Sekretaris Umum HMI sekaligus perwakilan Cipayung, Insan M Fauzan, menegaskan bahwa kritik yang disampaikan bukan sekadar oposisi, melainkan juga solusi. Ia menilai Kuningan harus memiliki identitas khas yang konsisten sebagai branding daerah.
“Kuningan harus bisa memunculkan identitasnya sendiri, bukan sekadar meniru daerah lain. Identitas ini harus dijaga pemerintah bersama masyarakat, sehingga mampu menarik investor dan memperkuat daya tarik wisata,” ujar Insan, Kamis (11/9/2025)

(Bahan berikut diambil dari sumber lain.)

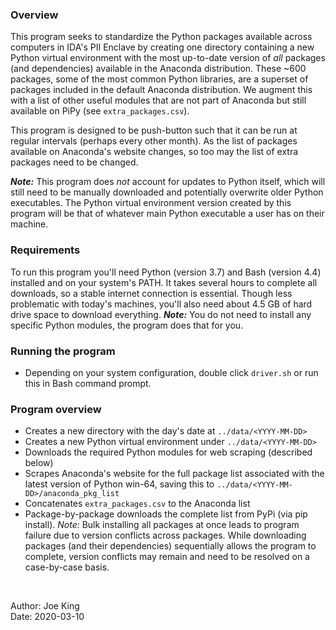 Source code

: ### Overview
This program seeks to standardize the Python packages available across computers in IDA's PII Enclave by creating one directory containing a new Python virtual environment with the most up-to-date version of _all_ packages (and dependencies) available in the Anaconda distribution. These ~600 packages, some of the most common Python libraries, are a superset of packages included in the default Anaconda distribution. We augment this with a list of other useful modules that are not part of Anaconda but still available on PiPy (see `extra_packages.csv`).

This program is designed to be push-button such that it can be run at regular intervals (perhaps every other month). As the list of packages available on Anaconda's website changes, so too may the list of extra packages need to be changed.

***Note:*** This program does _not_ account for updates to Python itself, which will still need to be manually downloaded and potentially overwrite older Python executables. The Python virtual environment version created by this program will be that of whatever main Python executable a user has on their machine.

### Requirements
To run this program you'll need Python (version 3.7) and Bash (version 4.4) installed and on your system's PATH. It takes several hours to complete all downloads, so a stable internet connection is essential. Though less problematic with today's machines, you'll also need about 4.5 GB of hard drive space to download everything. ***Note:*** You do not need to install any specific Python modules, the program does that for you.

### Running the program
- Depending on your system configuration, double click `driver.sh` or run this in Bash command prompt.

### Program overview
- Creates a new directory with the day's date at `../data/<YYYY-MM-DD>`
- Creates a new Python virtual environment under `../data/<YYYY-MM-DD>`
- Downloads the required Python modules for web scraping (described below)
- Scrapes Anaconda's website for the full package list associated with the latest version of Python win-64, saving this to `../data/<YYYY-MM-DD>/anaconda_pkg_list`
- Concatenates `extra_packages.csv` to the Anaconda list
- Package-by-package downloads the complete list from PyPi (via pip install). _Note:_ Bulk installing all packages at once leads to program failure due to version conflicts across packages. While downloading packages (and their dependencies) sequentially allows the program to complete, version conflicts may remain and need to be resolved on a case-by-case basis.

<br>

Author: Joe King <br>
Date: 2020-03-10

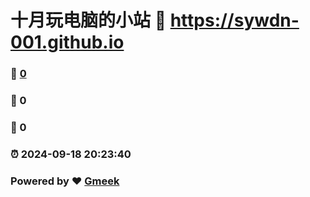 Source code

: # 十月玩电脑的小站 :link: https://sywdn-001.github.io 
### :page_facing_up: [0](https://sywdn-001.github.io/tag.html) 
### :speech_balloon: 0 
### :hibiscus: 0 
### :alarm_clock: 2024-09-18 20:23:40 
### Powered by :heart: [Gmeek](https://github.com/Meekdai/Gmeek)
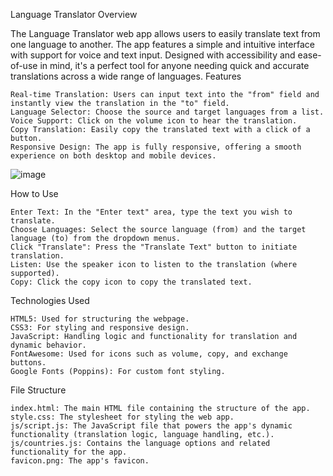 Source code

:Language Translator
Overview

The Language Translator web app allows users to easily translate text from one language to another. The app features a simple and intuitive interface with support for voice and text input. Designed with accessibility and ease-of-use in mind, it's a perfect tool for anyone needing quick and accurate translations across a wide range of languages.
Features

    Real-time Translation: Users can input text into the "from" field and instantly view the translation in the "to" field.
    Language Selector: Choose the source and target languages from a list.
    Voice Support: Click on the volume icon to hear the translation.
    Copy Translation: Easily copy the translated text with a click of a button.
    Responsive Design: The app is fully responsive, offering a smooth experience on both desktop and mobile devices.

![image](https://github.com/user-attachments/assets/f7ab5737-31dc-468b-8220-12f65ce6063c)

How to Use

    Enter Text: In the "Enter text" area, type the text you wish to translate.
    Choose Languages: Select the source language (from) and the target language (to) from the dropdown menus.
    Click "Translate": Press the "Translate Text" button to initiate translation.
    Listen: Use the speaker icon to listen to the translation (where supported).
    Copy: Click the copy icon to copy the translated text.

Technologies Used

    HTML5: Used for structuring the webpage.
    CSS3: For styling and responsive design.
    JavaScript: Handling logic and functionality for translation and dynamic behavior.
    FontAwesome: Used for icons such as volume, copy, and exchange buttons.
    Google Fonts (Poppins): For custom font styling.


File Structure

    index.html: The main HTML file containing the structure of the app.
    style.css: The stylesheet for styling the web app.
    js/script.js: The JavaScript file that powers the app's dynamic functionality (translation logic, language handling, etc.).
    js/countries.js: Contains the language options and related functionality for the app.
    favicon.png: The app's favicon.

Ia juga menyoroti penggunaan tagline daerah yang terkesan hanya formalitas. Menurutnya, penamaan seperti Kuningan Beu, Kuningan Moyan, Kota Pendidikan, hingga Kuningan Angklung justru memunculkan kerancuan.
“Kuningan harus ada nama brand yang jelas dan paten, agar pembangunan berkelanjutan dan punya arah,” tegasnya.
Selain branding, Cipayung juga mendesak agar peringatan Hari Jadi Kuningan tetap digelar tahun ini. Insan menilai momen tersebut penting sebagai hiburan rakyat sekaligus penggerak ekonomi masyarakat setelah ketegangan beberapa waktu lalu.
Insan menerangkan bahwa masukan dalam audiensi tersebut diterima langsung oleh Bupati melalui Pj Sekda. Insan menutup dengan pesan agar pemerintah tidak anti kritik dan lebih transparan terhadap suara masyarakat.
“Kami berharap ini bukan akhir, melainkan awal bahwa suara rakyat harus didengar. Jangan sampai menutup mata, telinga, apalagi pintu dari aspirasi masyarakat,” pungkasnya. (didin)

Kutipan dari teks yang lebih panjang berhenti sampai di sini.